Brian Harris Life Story: A Life Through the Camera

The photojournalist Brian Harris, who passed away aged 73 of cancer, ended his schooling at 16 to become a messenger boy, and eventually became among the most esteemed UK photojournalists of his era.

An International Career

He journeyed the world as a independent or a staffer for major British titles, covering major happenings including the fall of the Berlin Wall, famine in Ethiopia and Sudan, the Troubles in Northern Ireland, war zones in the Balkans and across Africa, the aftermath of the Falklands conflict and four US presidential campaigns. Additionally, he produced lyrical landscapes of the countryside around his Essex home.

According to his estimates he took more than two million images, averaging 100 a day, but he made that count several years ago. He continued posting archive and recent images daily on social media up to a few weeks before his passing, and had been planning to give a talk on his life and work.

Memorable Assignments

Stories from a turbulent career included an expenses-shredding business class flight in 1991 to reach the funeral in India of the slain politician Rajiv Gandhi, where he collapsed from heatstroke and pneumonia and was treated with ice that had been used to preserve the body.

His 1983 images of the at that time Labour party leader Neil Kinnock with his wife, Glenys, falling into the sea on Brighton beach were published across eight columns of a leading page, and are often reprinted as a hideous example of staged photo hubris. His 2016’s memoir, ... And Then the Prime Minister Hit Me, was named after an irritated John Major hitting him with a folded briefing paper.

Professional Milestones

He became the Times’ youngest ever staff photographer when he started there in 1976, at the age of 26, and worked around the world for almost ten years, including coverage of the end of the civil war in Rhodesia (now Zimbabwe). He eventually resigned over what he considered censorship of his strongest images of famine in Africa.
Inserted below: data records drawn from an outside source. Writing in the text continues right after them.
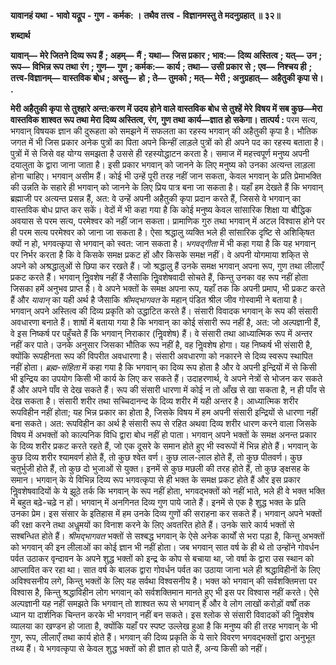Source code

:  **यावानहं यथा** **-** **भावो यद्रूप** **-** **गुण** **-** **कर्मक: ।** **तथैव तत्त्व** **-** **विज्ञानमस्तु ते मदनुग्रहात् ॥ ३२॥** 

**शब्दार्थ** 

**यावान्—** **मेरे जितने दिव्य रूप हैं** **; अहम्—** **मैं** **; यथा—** **जिस प्रकार** **; भाव:—** **दिव्य अस्तित्व** **; यत्—** **उन** **; रूप—** **विभिन्न रूप तथा** **रंग** **; गुण—** **गुण** **; कर्मक:—** **कार्य** **; तथा—** **उसी प्रकार से** **; एव—** **निश्चय ही** **; तत्त्व-विज्ञानम्—** **वास्तविक बोध** **; अस्तु—** **हो** **; ते—** **तुमको** **; मत्—** **मेरी** **; अनुग्रहात्—** **अहैतुकी कृपा से।** **.** 

**मेरी अहैतुकी कृपा से तुश्हारे अन्त:करण में उदय होने वाले वास्तविक बोध से तुश्हें मेरे** **विषय में सब कुछ—मेरा वास्तविक शाश्वत रूप तथा मेरा दिव्य अस्तित्व, रंग, गुण तथा** **कार्य—ज्ञात हो सकेगा।** **तात्पर्य :** परम सत्य, भगवान् विषयक ज्ञान की दुरूहता को समझने में सफलता का रहस्य भगवान् की अहैतुकी कृपा है। भौतिक जगत में भी जिस प्रकार अनेक पुत्रों का पिता अपने किन्हीं लाड़ले पुत्रों को ही अपने पद का रहस्य बताता है। पुत्रों में से जिसे वह योग्य समझता है उससे ही रहस्योद्धाटन करता है। समाज में महत्त्वपूर्ण मनुष्य अपनी दयालुता के द्वारा जाना जाता है। इसी प्रकार भगवान् को जानने के लिए मनुष्य को उनका अत्यन्त लाड़ला होना चाहिए। भगवान् असीम हैं। कोई भी उन्हें पूरी तरह नहीं जान सकता, केवल भगवान् के प्रति प्रेमाभक्ति की उन्नति के सहारे ही भगवान् को जानने के लिए प्रिय पात्र बना जा सकता है। यहाँ हम देखते हैं कि भगवान् ब्रह्माजी पर अत्यन्त प्रसन्न हैं, अत: वे उन्हें अपनी अहैतुकी कृपा प्रदान करते हैं, जिससे वे भगवान् का वास्तविक बोध प्राप्त कर सकें। वेदों में भी कहा गया है कि कोई मनुष्य केवल सांसारिक शिक्षा या बौद्धिक अवयास से परम सत्य, परमेश्वर को नहीं जान सकता। प्रामाणिक गुरु तथा भगवान् में अटल विश्वास होने पर ही परम सत्य परमेश्वर को जाना जा सकता है। ऐसा श्रद्धालु व्यक्ति भले ही सांसारिक दृष्टि से अशिकि्षत क्यों न हो, भगवत्कृपा से भगवान् को स्वत: जान सकता है। *भगवद्गीता* में भी कहा गया है कि यह भगवान् पर निर्भर करता है कि वे किसके समक्ष प्रकट हों और किसके समक्ष नहीं। वे अपनी योगमाया शकि्त से अपने को अश्रद्धालुओं से छिपा कर रखते हैं। जो श्रद्धालु हैं उनके समक्ष भगवान् अपना रूप, गुण तथा लीलाएँ प्रकट करते हैं। भगवान् निॢवशेष नहीं हैं जैसाकि निॢवशेषवादी सोचते हैं, किन्तु उनका वह रूप नहीं होता जिसका हमें अनुभव प्राप्त है। वे अपने भक्तों के समक्ष अपना रूप, यहाँ तक कि अपनी प्रमाप, भी प्रकट करते हैं और *यावान्* का यही अर्थ है जैसाकि *श्रीमद्भागवत* के महान् पंडित श्रील जीव गोस्वामी ने बताया है। भगवान् अपने अस्तित्व की दिव्य प्रकृति को उद्धाटित करते हैं। संसारी विवादक भगवान् के रूप की संसारी अवधारणा बनाते हैं। शाषों में बताया गया है कि भगवान् का कोई संसारी रूप नहीं है, अत: जो अल्पज्ञानी हैं, वे इस निष्कर्ष पर पहुँचते हैं कि भगवान् निराकार (निॢवशेष) हैं। वे संसारी तथा आध्यात्मिक रूप में अन्तर नहीं कर पाते। उनके अनुसार जिसका भौतिक रूप नहीं है, वह निॢवशेष होगा। यह निष्कर्ष भी संसारी है, क्योंकि रूपहीनता रूप की विपरीत अवधारणा है। संसारी अवधारणा को नकारने से दिव्य स्वरूप स्थापित नहीं होता। *ब्रह्म-संहिता* में कहा गया है कि भगवान् का दिव्य रूप होता है और वे अपनी इन्द्रियों में से किसी भी इन्द्रिय का उपयोग किसी भी कार्य के लिए कर सकते हैं। उदाहरणार्थ, वे अपने नेत्रों से भोजन कर सकते हैं और अपने पाँव से देख सकते हैं। रूप की संसारी धारणा में कोई न तो आँख से खा सकता है, न ही पाँव से देख सकता है। संसारी शरीर तथा सच्चिदानन्द के दिव्य शरीर में यही अन्तर है। आध्यात्मिक शरीर रूपविहीन नहीं होता; यह भिन्न प्रकार का होता है, जिसके विषय में हम अपनी संसारी इन्द्रियों से धारणा नहीं बना सकते। अत: रूपविहीन का अर्थ है संसारी रूप से रहित अथवा दिव्य शरीर धारण करने वाला जिसके विषय में अभक्तों को काल्पनिक विधि द्वारा बोध नहीं हो पाता। भगवान् अपने भक्तों के समक्ष अनन्त प्रकार के दिव्य शरीर प्रकट करते रहते हैं, जो एक दूसरे के समान होते हुए भी स्वरूपों में भिन्न होते हैं। भगवान् के कुछ दिव्य शरीर श्यामवर्ण होते हैं, तो कुछ श्वेत वर्ण। कुछ लाल-लाल होते हैं, तो कुछ पीतवर्ण। कुछ चतुर्भुजी होते हैं, तो कुछ दो भुजाओं से युक्त। इनमें से कुछ मछली की तरह होते हैं, तो कुछ ङ्क्षसह के समान। भगवान् के ये विभिन्न दिव्य रूप भगवत्कृपा से ही भक्त के समक्ष प्रकट होते हैं और इस प्रकार निॢवशेषवादियों के ये झूठे तर्क कि भगवान् के रूप नहीं होता, भगवद्भक्तों को नहीं भाते, भले ही वे भक्त भक्ति में बहुत बढ़े-चढ़े न हों। भगवान् में अनगिनत दिव्य गुण पाये जाते हैं। इनमें से एक है शुद्ध भक्त के प्रति उनका प्रेम। इस संसार के इतिहास में हम उनके दिव्य गुणों की सराहना कर सकते हैं। भगवान् अपने भक्तों की रक्षा करने तथा अधॢमयों का विनाश करने के लिए अवतरित होते हैं। उनके सारे कार्य भक्तों से सश्बन्धित होते हैं। *श्रीमद्भागवत* भक्तों से सश्बद्ध भगवान् के ऐसे अनेक कार्यों से भरा पड़ा है, किन्तु अभक्तों को भगवान् की इन लीलाओं का कोई ज्ञान भी नहीं होता। जब भगवान् सात वर्ष के ही थे तो उन्होंने गोवर्धन पर्वत उठाकर वृन्दावन के अपने शुद्ध भक्तों को इन्द्र के कोप से बचाया था, जो वर्षा के द्वारा उस स्थान को आप्लावित कर रहा था। सात वर्ष के बालक द्वारा गोवर्धन पर्वत का उठाया जाना भले ही श्रद्धाविहीनों के लिए अविश्वसनीय लगे, किन्तु भक्तों के लिए यह सर्वथा विश्वसनीय है। भक्त को भगवान् की सर्वशक्तिमत्ता पर विश्वास है, किन्तु श्रद्धाविहीन लोग भगवान् को सर्वशक्तिमान मानते हुए भी इस पर विश्वास नहीं करते। ऐसे अल्पज्ञानी यह नहीं समझते कि भगवान् तो शाश्वत रूप से भगवान् हैं और वे लोग लाखों करोड़ों वर्षों तक ध्यान या दार्शनिक चिन्तन करके भी भगवान् नहीं बन सकते। इस श्लोक से संसारी विवादकों की निॢवशेष व्यालया का खण्डन हो जाता है, क्योंकि यहाँ पर स्पष्ट उल्लेख हुआ है कि मनुष्य की ही तरह भगवान् के भी गुण, रूप, लीलाएँ तथा कार्य होते हैं। भगवान् की दिव्य प्रकृति के ये सारे विवरण भगवद्भक्तों द्वारा अनुभूत तथ्य हैं। ये भगवत्कृपा से केवल शुद्ध भक्तों को ही ज्ञात हो पाते हैं, अन्य किसी को नहीं। 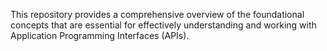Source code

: This repository provides a comprehensive overview of the foundational concepts that are essential for effectively understanding and working with Application Programming Interfaces (APIs). 
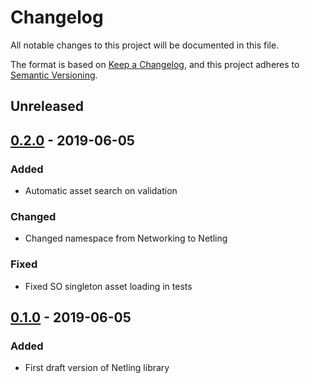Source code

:# Changelog
All notable changes to this project will be documented in this file.

The format is based on [Keep a Changelog](https://keepachangelog.com/en/1.0.0/),
and this project adheres to [Semantic Versioning](https://semver.org/spec/v2.0.0.html).

## Unreleased

## [0.2.0] - 2019-06-05
### Added
- Automatic asset search on validation
### Changed
- Changed namespace from Networking to Netling
### Fixed
- Fixed SO singleton asset loading in tests

## [0.1.0] - 2019-06-05
### Added
- First draft version of Netling library

[Unreleased]: https://github.com/OJuergen/Netling/compare/v0.2.0...HEAD
[0.2.0]: https://github.com/OJuergen/Netling/compare/v0.1.0...v0.2.0
[0.1.0]: https://github.com/OJuergen/Netling/releases/tag/v0.1.0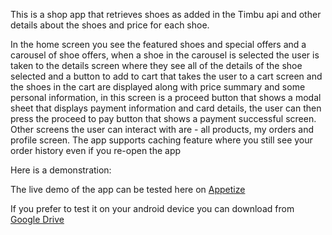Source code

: This is a shop app that retrieves shoes as added in the Timbu api and other details about the shoes and price for each shoe.

In the home screen you see the featured shoes and special offers and a carousel of shoe offers, when a shoe in the carousel is selected the user is taken to the details screen where they see all of the details of the shoe selected and a button to add to cart that takes the user to a cart screen and the shoes in the cart are displayed along with price summary and some personal information, in this screen is a proceed button that shows a modal sheet that displays payment information and card details, the user can then press the proceed to pay button that shows a payment successful screen. Other screens the user can interact with are - all products, my orders and profile screen. The app supports caching feature where you still see your order history even if you re-open the app

Here is a demonstration:



The live demo of the app can be tested here on [Appetize](https://appetize.io/app/b_p24fczkyerzbvg2jakmwuxnrbu)

If you prefer to test it on your android device you can download from [Google Drive](https://drive.google.com/file/d/1y1DXGE-GIzWC4vNCFBM2Q7vYwKQwfYuv/view?usp=sharing)
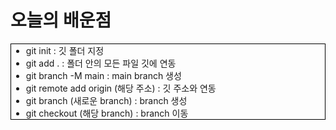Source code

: <h1>오늘의 배운점</h1>

<ul style="border:1px solid black">
<li>git init : 깃 폴더 지정</li>
<li>git add . : 폴더 안의 모든 파일 깃에 연동</li>
<li>git branch -M main : main branch 생성</li>
<li>git remote add origin (해당 주소) : 깃 주소와 연동</li>
<li>git branch (새로운 branch) : branch 생성</li>
<li>git checkout (해당 branch) : branch 이동</li>
</ul>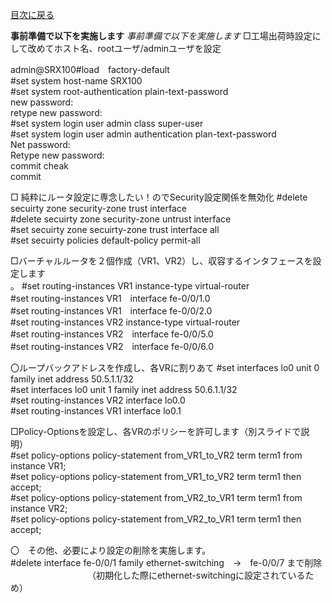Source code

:[目次に戻る](./Junos-BGP-exercises.md) <br>

**事前準備で以下を実施します**
*事前準備で以下を実施します*
□工場出荷時設定にして改めてホスト名、rootユーザ/adminユーザを設定<br>

admin@SRX100#load　factory-default<br>
#set system host-name SRX100<br>
#set system root-authentication plain-text-password<br>
 new password:         <br> 
 retype new password:  <br>
#set system login user admin class super-user<br>
#set system login user admin authentication plan-text-password<br>
  Net password:        <br>
  Retype new password:       <br>
commit cheak<br>
commit<br>


□ 純粋にルータ設定に専念したい！のでSecurity設定関係を無効化
#delete secuirty zone security-zone trust interface<br>
#delete secuirty zone security-zone untrust interface<br>
#set secuirty zone secuirty-zone trust interface all<br>
#set secuirty policies default-policy permit-all<br>


□バーチャルルータを２個作成（VR1、VR2）し、収容するインタフェースを設定します<br>。
#set routing-instances VR1 instance-type virtual-router<br>
#set routing-instances VR1　interface fe-0/0/1.0<br>
#set routing-instances VR1　interface fe-0/0/2.0<br>
#set routing-instances VR2 instance-type virtual-router<br>
#set routing-instances VR2　interface fe-0/0/5.0<br>
#set routing-instances VR2　interface fe-0/0/6.0<br>

〇ループバックアドレスを作成し、各VRに割りあて
#set interfaces lo0 unit 0 family inet address 50.5.1.1/32<br>
#set interfaces lo0 unit 1 family inet address 50.6.1.1/32<br>
#set routing-instances VR2 interface lo0.0<br>
#set routing-instances VR1 interface lo0.1<br>


□Policy-Optionsを設定し、各VRのポリシーを許可します（別スライドで説明）<br>
#set policy-options policy-statement from_VR1_to_VR2 term term1 from instance VR1;<br>
#set policy-options policy-statement from_VR1_to_VR2 term term1 then accept;<br>
#set policy-options policy-statement from_VR2_to_VR1 term term1 from instance VR2;<br>
#set policy-options policy-statement from_VR2_to_VR1 term term1 then accept;<br>


〇　その他、必要により設定の削除を実施します。<br>
#delete interface fe-0/0/1 family ethernet-switching　→　fe-0/0/7 まで削除<br>
　　　 　　　　　　（初期化した際にethernet-switchingに設定されているため）<br>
In 1986 Harris became chief photographer as the team was put together to launch a new newspaper. He played a key role in forming the style of editorial photography that the paper became known for, helping raise the bar for news photography and newspaper design, in dramatic images covering multiple pages. Among numerous awards, he was honoured as the What the Papers Say photographer of the year in 1990 for his work in eastern Europe documenting the collapse of communism.

He operated independently after being made redundant in 1999, and major projects thereafter included a year spent photographing cemeteries across the world in 2006 for the Commonwealth War Graves Commission, which led to an display launched in London – where he gave a private viewing to Queen Elizabeth II and the Duke of Edinburgh – and a emotional book, Remembered.

Background and Start

Harris was born in eastern London, to Dorothy and Leonard Harris, an electrician who later helped his son construct a photo lab in the garage. In the mid 1950s, the family relocated farther east – and to a better area – to the Rise Park housing estate in Romford, Essex. Brian went to a local secondary modern school, acquiring practical skills in carpentry and metal crafting, before departing at 16.

At a Fleet Street photo agency, he quickly advanced from messenger boy to photographer, and launched his professional career at eastern London local papers before progressing to national publications.

Colleagues and Impact

Other photographers, often scooped by him, remembered his work as remarkable. A colleague, who worked with him in the initial stages, described him as “a superb and fearless photographer”, an influence to a generation of junior colleagues. Tim Dawson, a freelance organiser, said he “transformed the possibilities of news photography during newspapers’ peak era”.

Personal Life

In 2001 Harris reconnected through a website with Nikki Bertroya, whom he had initially encountered as a toddler in primary school, and they became inseparable partners through his final decades. After learning of his illness, they went on a driving tour in Europe, sharing sunny images of fine dining and good wine, and returning to important sites including Dresden and Ypres.

His last task, completed a short time before his death, was to transfer his extensive collection of five decades of work to a permanent home. Among his preferred archive images he reflected on a very young Harris drinking large glasses of wine with the actor Helen Mirren: “What a blessed life I’ve had – no regrets and no ‘Must Do’s’”.

He was married twice, each union concluded with divorce.

He is survived by Nikki, his son Jacob, from his later union, Nikki’s daughter, Holly, and by his sister, Jan.

Brian Harris, photojournalist, born 15 September 1952; died 4 October 2025

Felicia Richard
Felicia Richard

A tech enthusiast and gaming strategist with over a decade of experience in digital content creation and community building.